Unlike many college students, Swarthout seems to have a long-term vision for his life.
"I've known I want to work for the state department or go into some sort of work that will take me overseas once I graduate," Swarthout said. "So these experiences were important for that."
Swarthout has combined hard work in his cross country and academic careers, and believes the things he has learned from his athletic career will contribute to his success after graduation.

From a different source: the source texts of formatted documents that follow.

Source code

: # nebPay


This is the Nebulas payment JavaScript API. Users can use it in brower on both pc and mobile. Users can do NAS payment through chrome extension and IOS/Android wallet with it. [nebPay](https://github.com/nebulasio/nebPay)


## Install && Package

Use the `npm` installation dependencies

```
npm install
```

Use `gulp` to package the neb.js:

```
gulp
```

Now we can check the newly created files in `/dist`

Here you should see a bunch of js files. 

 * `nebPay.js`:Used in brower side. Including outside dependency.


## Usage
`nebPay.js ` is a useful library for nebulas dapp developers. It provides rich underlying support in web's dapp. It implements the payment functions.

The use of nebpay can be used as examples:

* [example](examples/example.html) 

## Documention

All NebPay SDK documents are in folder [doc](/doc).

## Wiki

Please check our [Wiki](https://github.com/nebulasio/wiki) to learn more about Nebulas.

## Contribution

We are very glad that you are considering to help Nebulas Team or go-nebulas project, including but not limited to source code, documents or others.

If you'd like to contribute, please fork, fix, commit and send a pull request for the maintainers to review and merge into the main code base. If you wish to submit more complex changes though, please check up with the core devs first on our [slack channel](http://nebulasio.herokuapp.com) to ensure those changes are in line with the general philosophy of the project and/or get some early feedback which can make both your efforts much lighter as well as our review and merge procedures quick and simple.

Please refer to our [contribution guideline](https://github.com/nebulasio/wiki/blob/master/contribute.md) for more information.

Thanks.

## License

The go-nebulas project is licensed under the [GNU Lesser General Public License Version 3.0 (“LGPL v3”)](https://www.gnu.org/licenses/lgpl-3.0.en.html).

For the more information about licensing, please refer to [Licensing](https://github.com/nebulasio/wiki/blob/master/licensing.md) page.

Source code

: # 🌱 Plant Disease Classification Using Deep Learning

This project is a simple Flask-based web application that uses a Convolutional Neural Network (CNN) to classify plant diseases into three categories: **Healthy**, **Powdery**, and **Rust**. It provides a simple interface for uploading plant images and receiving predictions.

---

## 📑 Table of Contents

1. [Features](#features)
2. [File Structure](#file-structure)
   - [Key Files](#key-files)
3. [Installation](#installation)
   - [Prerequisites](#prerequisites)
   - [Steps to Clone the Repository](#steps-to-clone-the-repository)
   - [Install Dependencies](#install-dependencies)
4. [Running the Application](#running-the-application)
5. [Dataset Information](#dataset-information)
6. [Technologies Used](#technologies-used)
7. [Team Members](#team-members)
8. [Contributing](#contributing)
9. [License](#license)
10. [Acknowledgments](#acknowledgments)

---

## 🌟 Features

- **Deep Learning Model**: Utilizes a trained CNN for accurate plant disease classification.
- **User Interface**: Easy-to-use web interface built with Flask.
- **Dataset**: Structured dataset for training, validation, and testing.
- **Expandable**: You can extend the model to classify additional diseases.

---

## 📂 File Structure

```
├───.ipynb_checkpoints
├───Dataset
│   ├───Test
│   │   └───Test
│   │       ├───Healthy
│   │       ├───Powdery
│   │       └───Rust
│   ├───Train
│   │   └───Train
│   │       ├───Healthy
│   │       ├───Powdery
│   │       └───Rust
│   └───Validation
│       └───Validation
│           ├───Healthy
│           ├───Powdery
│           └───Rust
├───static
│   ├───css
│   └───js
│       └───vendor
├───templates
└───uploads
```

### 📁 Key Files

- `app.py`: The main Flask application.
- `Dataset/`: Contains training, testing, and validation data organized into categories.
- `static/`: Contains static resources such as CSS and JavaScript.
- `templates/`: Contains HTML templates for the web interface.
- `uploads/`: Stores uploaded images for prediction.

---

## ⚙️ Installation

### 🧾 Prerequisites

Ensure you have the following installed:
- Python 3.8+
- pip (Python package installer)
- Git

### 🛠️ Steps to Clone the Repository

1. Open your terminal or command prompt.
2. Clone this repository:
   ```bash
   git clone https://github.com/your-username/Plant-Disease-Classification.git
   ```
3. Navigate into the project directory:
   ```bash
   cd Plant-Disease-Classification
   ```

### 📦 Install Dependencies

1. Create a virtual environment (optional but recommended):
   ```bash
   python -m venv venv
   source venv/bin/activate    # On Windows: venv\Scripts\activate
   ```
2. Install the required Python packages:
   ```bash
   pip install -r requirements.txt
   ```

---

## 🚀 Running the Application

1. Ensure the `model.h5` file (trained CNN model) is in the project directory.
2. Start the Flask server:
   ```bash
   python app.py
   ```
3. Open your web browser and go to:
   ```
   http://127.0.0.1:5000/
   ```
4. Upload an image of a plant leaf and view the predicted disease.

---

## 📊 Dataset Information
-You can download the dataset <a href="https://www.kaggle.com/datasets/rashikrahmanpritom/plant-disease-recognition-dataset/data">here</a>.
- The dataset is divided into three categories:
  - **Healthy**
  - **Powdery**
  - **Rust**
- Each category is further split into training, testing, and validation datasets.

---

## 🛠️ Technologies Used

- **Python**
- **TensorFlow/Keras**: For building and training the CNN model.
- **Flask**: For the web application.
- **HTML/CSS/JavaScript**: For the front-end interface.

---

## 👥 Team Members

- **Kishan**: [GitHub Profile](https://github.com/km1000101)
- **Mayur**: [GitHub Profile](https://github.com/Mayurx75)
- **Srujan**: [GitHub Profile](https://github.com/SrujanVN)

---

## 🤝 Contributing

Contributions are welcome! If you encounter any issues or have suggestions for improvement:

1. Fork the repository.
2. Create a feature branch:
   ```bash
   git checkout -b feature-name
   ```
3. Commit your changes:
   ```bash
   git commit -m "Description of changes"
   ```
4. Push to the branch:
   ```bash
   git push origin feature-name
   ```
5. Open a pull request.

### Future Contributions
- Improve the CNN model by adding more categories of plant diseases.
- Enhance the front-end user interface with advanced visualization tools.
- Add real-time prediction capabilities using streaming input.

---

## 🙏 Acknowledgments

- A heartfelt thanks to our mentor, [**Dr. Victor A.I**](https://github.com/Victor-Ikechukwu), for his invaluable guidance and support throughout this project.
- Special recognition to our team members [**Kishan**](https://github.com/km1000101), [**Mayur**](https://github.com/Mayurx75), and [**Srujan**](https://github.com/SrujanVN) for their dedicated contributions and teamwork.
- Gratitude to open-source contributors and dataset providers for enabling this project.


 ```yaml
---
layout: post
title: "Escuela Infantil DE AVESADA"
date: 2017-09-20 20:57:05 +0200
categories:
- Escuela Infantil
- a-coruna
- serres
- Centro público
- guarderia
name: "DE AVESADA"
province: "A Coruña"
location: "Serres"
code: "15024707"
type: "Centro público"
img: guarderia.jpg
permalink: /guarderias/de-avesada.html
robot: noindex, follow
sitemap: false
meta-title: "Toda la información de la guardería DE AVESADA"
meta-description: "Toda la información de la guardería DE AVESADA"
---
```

"In the process of applying for fellowships and jobs, I think examples from running will come up a lot," he said. "I can point to the dedication I put into the sport, the hard work, just a lot of the defining characteristics that I bring into a job in the real world."
For now, Swarthout is focused on the 2010 season, the Pac-10 Championships and making another appearance at the NCAA Championships. He speaks highly of his team and his coaches, and is confident in what the team will be able to accomplish.
"This year, the team atmosphere is one of the best I've experienced through all five years at UW," he said. "It's great running with these guys."
It's apparent that Swarthout made the right decision in pursuing the sport of running, and he says he can look back at that career with no regrets.
"I think looking back on my career, I've gotten a lot out of it. And hopefully I've given a lot to the program as well," he said. "It's been a great five years."